Contains potassium nitrate, ammonium phosphate, urea, seaweed extract, potassium phosphates, copper sulfate, manganese, iron, zinc, amino acids, K and B-complex vitamins, beneficial bacteria, humates and humic acids, kelp, citric and citrate buffers and yucca plant extract

Wow, this is remarkably similar to the nutes I've been producing for about a year. Even the citrate buffer.
 
What solution did you go with? Very curious as I plan to switch over to all pots next year.

Hey Woody,

I have basically decided that i overthought and underplanned the irrigation system. Last year I installed a PVC header that was connected to 9 beds. Each bed had a soaker hose. By the end of the year, almost every soaker hose had a hole in it and would not soak evenly. This year I decided to use that same header with dripline. I wish I had an aerial view of the garden to show how I linked the beds together, but don't. On the north side of the garden I have 9 beds runnung north to south. The southern half of the garden has some beds going north to south and some going east to west. I linked the north beds to the south beds the best I could.

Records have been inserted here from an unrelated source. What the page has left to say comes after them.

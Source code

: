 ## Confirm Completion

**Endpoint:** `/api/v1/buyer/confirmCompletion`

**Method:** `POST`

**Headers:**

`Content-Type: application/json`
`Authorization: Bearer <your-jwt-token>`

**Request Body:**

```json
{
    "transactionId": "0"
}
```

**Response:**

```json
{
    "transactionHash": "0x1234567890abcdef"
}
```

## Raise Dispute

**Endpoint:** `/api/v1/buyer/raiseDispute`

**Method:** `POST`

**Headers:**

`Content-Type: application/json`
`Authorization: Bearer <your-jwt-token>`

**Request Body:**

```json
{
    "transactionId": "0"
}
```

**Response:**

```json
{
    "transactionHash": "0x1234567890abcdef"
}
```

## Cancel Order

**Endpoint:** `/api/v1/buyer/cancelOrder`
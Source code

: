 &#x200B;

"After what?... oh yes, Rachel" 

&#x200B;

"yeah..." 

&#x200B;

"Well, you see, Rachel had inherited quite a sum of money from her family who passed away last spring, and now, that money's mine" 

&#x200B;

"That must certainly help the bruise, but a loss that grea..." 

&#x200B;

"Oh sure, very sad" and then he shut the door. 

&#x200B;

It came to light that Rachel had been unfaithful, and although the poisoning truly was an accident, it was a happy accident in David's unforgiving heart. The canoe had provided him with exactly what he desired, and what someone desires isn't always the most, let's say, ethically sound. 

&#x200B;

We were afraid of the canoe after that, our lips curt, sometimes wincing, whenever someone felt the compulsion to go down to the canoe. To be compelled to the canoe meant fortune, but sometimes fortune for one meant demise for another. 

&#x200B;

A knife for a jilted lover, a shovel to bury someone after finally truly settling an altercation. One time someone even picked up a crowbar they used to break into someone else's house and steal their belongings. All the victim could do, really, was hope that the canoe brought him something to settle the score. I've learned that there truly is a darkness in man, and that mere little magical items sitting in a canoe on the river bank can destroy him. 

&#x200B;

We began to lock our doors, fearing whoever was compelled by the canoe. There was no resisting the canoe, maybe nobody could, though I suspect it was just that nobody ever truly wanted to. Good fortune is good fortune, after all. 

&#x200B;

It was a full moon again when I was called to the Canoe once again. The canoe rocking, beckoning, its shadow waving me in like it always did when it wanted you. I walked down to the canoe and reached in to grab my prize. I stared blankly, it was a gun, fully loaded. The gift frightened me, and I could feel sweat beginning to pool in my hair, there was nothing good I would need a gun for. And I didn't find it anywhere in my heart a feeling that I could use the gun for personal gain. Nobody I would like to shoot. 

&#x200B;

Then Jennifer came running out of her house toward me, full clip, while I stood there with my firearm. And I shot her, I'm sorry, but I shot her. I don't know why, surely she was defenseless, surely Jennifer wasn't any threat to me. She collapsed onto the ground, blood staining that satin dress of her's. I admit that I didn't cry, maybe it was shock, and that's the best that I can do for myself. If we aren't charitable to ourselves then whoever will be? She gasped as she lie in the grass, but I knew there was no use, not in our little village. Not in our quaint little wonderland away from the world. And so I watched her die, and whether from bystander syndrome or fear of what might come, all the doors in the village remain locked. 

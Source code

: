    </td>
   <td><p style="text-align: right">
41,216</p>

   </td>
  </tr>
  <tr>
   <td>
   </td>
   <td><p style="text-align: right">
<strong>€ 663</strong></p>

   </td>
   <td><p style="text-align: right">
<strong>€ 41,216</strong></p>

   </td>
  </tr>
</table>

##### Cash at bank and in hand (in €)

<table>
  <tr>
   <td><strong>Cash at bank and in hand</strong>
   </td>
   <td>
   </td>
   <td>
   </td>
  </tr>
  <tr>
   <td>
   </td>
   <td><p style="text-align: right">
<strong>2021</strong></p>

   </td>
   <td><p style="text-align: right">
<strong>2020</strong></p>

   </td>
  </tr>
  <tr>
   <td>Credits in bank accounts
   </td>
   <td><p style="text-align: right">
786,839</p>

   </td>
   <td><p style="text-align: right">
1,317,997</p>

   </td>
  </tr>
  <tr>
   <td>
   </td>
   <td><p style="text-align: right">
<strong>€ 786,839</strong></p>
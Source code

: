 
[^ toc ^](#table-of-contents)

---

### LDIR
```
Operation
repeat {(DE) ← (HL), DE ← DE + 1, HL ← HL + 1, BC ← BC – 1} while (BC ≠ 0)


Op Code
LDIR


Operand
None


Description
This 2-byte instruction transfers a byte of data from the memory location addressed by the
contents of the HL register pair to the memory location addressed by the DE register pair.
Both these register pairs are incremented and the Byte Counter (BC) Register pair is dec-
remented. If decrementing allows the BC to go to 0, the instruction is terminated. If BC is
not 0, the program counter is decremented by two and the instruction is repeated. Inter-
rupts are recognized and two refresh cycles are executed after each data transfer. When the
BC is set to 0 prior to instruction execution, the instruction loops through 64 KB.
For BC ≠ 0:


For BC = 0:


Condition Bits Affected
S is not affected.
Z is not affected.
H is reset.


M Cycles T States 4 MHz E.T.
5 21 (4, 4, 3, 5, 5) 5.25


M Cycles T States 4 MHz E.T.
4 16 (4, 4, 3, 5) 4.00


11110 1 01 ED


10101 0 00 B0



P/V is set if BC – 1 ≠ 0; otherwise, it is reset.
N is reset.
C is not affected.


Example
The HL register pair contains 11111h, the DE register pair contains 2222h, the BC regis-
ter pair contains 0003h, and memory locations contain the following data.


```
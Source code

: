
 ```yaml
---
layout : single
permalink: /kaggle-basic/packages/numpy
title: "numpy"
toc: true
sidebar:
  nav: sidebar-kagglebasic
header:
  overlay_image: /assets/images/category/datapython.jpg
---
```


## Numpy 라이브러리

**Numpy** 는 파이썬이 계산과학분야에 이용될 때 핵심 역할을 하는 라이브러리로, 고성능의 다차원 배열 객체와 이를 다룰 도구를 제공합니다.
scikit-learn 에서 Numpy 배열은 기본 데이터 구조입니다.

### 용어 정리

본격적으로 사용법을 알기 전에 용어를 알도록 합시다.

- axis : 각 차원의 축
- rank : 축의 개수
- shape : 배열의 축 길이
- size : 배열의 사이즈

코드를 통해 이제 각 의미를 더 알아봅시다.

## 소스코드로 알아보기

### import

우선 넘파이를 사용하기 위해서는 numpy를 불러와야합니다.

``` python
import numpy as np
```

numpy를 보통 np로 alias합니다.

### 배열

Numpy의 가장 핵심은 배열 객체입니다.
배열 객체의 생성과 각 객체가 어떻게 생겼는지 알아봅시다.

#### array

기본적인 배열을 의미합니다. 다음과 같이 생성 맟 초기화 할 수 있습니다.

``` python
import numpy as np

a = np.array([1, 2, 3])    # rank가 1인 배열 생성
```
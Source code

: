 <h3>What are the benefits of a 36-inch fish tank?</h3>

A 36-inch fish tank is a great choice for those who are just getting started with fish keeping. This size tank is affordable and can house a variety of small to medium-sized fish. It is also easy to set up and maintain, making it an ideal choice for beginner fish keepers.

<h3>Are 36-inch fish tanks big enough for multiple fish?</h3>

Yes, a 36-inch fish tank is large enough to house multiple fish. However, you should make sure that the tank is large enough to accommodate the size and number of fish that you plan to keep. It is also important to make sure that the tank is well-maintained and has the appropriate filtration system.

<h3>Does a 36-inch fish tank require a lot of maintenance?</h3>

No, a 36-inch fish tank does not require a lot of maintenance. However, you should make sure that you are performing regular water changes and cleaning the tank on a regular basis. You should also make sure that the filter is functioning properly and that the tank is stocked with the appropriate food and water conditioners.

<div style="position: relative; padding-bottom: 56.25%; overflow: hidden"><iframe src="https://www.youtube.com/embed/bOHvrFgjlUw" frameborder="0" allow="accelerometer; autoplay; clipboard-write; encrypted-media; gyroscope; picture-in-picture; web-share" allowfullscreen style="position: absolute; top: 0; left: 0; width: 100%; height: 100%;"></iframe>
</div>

The main problem I am having is finding a fertigation unit that will accomodate about 850 gph just for the main garden, and then around 100 gph for the other areas of the garden without drastically changing the injection rate. I believe the dosatron will work if I kept it the same as it is now, but I'm cheap and believe there has to be a less expensive alternative.

I have been lucky with the rain this year. I was able to topdress with bagged fertilizer and only had to hand water a couple of times. The rain did the rest for me.

I think I will hold off on the fertigation injector for this year. I have decided I need to split the garden into sections that are more equal on the emitter count.

I am actually leaning towards the Ez-Flo brand of fertigation units. As AJ mentioned, the Ez units will allow liquid fertilizers. However, I need to find a unit with a pretty large tank.

I am looking for something that would allow me to mix roughly 1/4 cup of homebrew compost tea per gallon of water. I would need a 25 gallon tank of compost tea to run 800 emitters for one hour. I usually water for about 2 hours.
The EZ-FLO HI-FLO unit is what I am looking into. I haven't found a price on it yet.
imagesCAELHDCL.jpg


There is an 86gallon version of this which sounds pretty good to me.
I will be totally re-designing the layout of the garden for next year, so this may not be what I go with. For now, it looks like what I want.